The full listing below should be copied verbatim.
/---
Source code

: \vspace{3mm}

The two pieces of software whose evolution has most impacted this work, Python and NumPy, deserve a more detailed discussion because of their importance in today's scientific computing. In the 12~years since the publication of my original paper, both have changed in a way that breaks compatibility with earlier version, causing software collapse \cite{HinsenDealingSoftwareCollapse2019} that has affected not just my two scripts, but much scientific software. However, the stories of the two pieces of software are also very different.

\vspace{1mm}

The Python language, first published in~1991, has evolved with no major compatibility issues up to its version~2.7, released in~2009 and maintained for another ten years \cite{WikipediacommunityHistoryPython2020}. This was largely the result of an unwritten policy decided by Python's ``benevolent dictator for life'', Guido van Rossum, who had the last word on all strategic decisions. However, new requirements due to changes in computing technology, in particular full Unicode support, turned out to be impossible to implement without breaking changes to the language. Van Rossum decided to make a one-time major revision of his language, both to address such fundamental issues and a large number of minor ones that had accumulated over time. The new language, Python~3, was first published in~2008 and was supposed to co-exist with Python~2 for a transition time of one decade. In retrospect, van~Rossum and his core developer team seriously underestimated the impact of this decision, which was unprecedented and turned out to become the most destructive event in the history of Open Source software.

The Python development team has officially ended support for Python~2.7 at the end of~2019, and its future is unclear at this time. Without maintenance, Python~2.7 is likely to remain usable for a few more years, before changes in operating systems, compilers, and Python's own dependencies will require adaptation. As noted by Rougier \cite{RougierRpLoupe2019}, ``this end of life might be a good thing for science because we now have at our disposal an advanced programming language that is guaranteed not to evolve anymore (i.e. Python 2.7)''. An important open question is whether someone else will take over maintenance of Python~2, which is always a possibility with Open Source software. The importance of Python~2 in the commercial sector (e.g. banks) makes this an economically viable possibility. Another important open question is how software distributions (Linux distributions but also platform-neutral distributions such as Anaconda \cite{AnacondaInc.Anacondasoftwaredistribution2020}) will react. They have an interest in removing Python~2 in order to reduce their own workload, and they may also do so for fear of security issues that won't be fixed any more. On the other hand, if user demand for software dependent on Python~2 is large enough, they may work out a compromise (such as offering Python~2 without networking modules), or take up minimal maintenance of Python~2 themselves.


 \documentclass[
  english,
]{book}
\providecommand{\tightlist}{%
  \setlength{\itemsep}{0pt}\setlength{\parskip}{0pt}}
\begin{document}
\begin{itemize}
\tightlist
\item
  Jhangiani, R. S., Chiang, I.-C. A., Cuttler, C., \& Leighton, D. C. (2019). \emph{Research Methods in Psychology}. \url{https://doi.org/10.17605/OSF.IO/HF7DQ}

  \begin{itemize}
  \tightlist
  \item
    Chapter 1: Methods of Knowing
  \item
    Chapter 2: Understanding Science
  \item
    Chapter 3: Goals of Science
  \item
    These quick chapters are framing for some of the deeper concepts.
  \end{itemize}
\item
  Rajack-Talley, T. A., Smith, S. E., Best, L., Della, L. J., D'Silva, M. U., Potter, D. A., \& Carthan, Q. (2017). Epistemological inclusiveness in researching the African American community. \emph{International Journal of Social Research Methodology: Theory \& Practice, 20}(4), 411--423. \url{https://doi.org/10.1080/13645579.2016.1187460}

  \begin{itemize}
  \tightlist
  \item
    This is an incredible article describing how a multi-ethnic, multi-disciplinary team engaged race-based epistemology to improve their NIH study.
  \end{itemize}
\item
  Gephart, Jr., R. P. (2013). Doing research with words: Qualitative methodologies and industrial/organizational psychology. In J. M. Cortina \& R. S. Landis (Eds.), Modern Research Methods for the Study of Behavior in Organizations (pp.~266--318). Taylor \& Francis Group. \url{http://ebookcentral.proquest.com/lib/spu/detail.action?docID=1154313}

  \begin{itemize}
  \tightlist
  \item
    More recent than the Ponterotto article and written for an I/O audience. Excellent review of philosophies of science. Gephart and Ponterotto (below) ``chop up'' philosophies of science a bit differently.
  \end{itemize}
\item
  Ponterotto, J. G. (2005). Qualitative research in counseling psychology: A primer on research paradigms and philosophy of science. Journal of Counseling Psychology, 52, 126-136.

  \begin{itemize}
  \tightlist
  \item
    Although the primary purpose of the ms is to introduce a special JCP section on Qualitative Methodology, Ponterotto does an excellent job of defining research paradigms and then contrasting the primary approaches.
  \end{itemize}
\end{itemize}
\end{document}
\---
Response below:
Source code

: \vspace{3mm}

The two pieces of software whose evolution has most impacted this work, Python and NumPy, deserve a more detailed discussion because of their importance in today's scientific computing. In the 12~years since the publication of my original paper, both have changed in a way that breaks compatibility with earlier version, causing software collapse \cite{HinsenDealingSoftwareCollapse2019} that has affected not just my two scripts, but much scientific software. However, the stories of the two pieces of software are also very different.

\vspace{1mm}

The Python language, first published in~1991, has evolved with no major compatibility issues up to its version~2.7, released in~2009 and maintained for another ten years \cite{WikipediacommunityHistoryPython2020}. This was largely the result of an unwritten policy decided by Python's ``benevolent dictator for life'', Guido van Rossum, who had the last word on all strategic decisions. However, new requirements due to changes in computing technology, in particular full Unicode support, turned out to be impossible to implement without breaking changes to the language. Van Rossum decided to make a one-time major revision of his language, both to address such fundamental issues and a large number of minor ones that had accumulated over time. The new language, Python~3, was first published in~2008 and was supposed to co-exist with Python~2 for a transition time of one decade. In retrospect, van~Rossum and his core developer team seriously underestimated the impact of this decision, which was unprecedented and turned out to become the most destructive event in the history of Open Source software.

The Python development team has officially ended support for Python~2.7 at the end of~2019, and its future is unclear at this time. Without maintenance, Python~2.7 is likely to remain usable for a few more years, before changes in operating systems, compilers, and Python's own dependencies will require adaptation. As noted by Rougier \cite{RougierRpLoupe2019}, ``this end of life might be a good thing for science because we now have at our disposal an advanced programming language that is guaranteed not to evolve anymore (i.e. Python 2.7)''. An important open question is whether someone else will take over maintenance of Python~2, which is always a possibility with Open Source software. The importance of Python~2 in the commercial sector (e.g. banks) makes this an economically viable possibility. Another important open question is how software distributions (Linux distributions but also platform-neutral distributions such as Anaconda \cite{AnacondaInc.Anacondasoftwaredistribution2020}) will react. They have an interest in removing Python~2 in order to reduce their own workload, and they may also do so for fear of security issues that won't be fixed any more. On the other hand, if user demand for software dependent on Python~2 is large enough, they may work out a compromise (such as offering Python~2 without networking modules), or take up minimal maintenance of Python~2 themselves.


 \documentclass[
  english,
]{book}
\providecommand{\tightlist}{%
  \setlength{\itemsep}{0pt}\setlength{\parskip}{0pt}}
\begin{document}
\begin{itemize}
\tightlist
\item
  Jhangiani, R. S., Chiang, I.-C. A., Cuttler, C., \& Leighton, D. C. (2019). \emph{Research Methods in Psychology}. \url{https://doi.org/10.17605/OSF.IO/HF7DQ}

  \begin{itemize}
  \tightlist
  \item
    Chapter 1: Methods of Knowing
  \item
    Chapter 2: Understanding Science
  \item
    Chapter 3: Goals of Science
  \item
    These quick chapters are framing for some of the deeper concepts.
  \end{itemize}
\item
  Rajack-Talley, T. A., Smith, S. E., Best, L., Della, L. J., D'Silva, M. U., Potter, D. A., \& Carthan, Q. (2017). Epistemological inclusiveness in researching the African American community. \emph{International Journal of Social Research Methodology: Theory \& Practice, 20}(4), 411--423. \url{https://doi.org/10.1080/13645579.2016.1187460}

  \begin{itemize}
  \tightlist
  \item
    This is an incredible article describing how a multi-ethnic, multi-disciplinary team engaged race-based epistemology to improve their NIH study.
  \end{itemize}
\item
  Gephart, Jr., R. P. (2013). Doing research with words: Qualitative methodologies and industrial/organizational psychology. In J. M. Cortina \& R. S. Landis (Eds.), Modern Research Methods for the Study of Behavior in Organizations (pp.~266--318). Taylor \& Francis Group. \url{http://ebookcentral.proquest.com/lib/spu/detail.action?docID=1154313}

  \begin{itemize}
  \tightlist
  \item
    More recent than the Ponterotto article and written for an I/O audience. Excellent review of philosophies of science. Gephart and Ponterotto (below) ``chop up'' philosophies of science a bit differently.
  \end{itemize}
\item
  Ponterotto, J. G. (2005). Qualitative research in counseling psychology: A primer on research paradigms and philosophy of science. Journal of Counseling Psychology, 52, 126-136.

  \begin{itemize}
  \tightlist
  \item
    Although the primary purpose of the ms is to introduce a special JCP section on Qualitative Methodology, Ponterotto does an excellent job of defining research paradigms and then contrasting the primary approaches.
  \end{itemize}
\end{itemize}
\end{document}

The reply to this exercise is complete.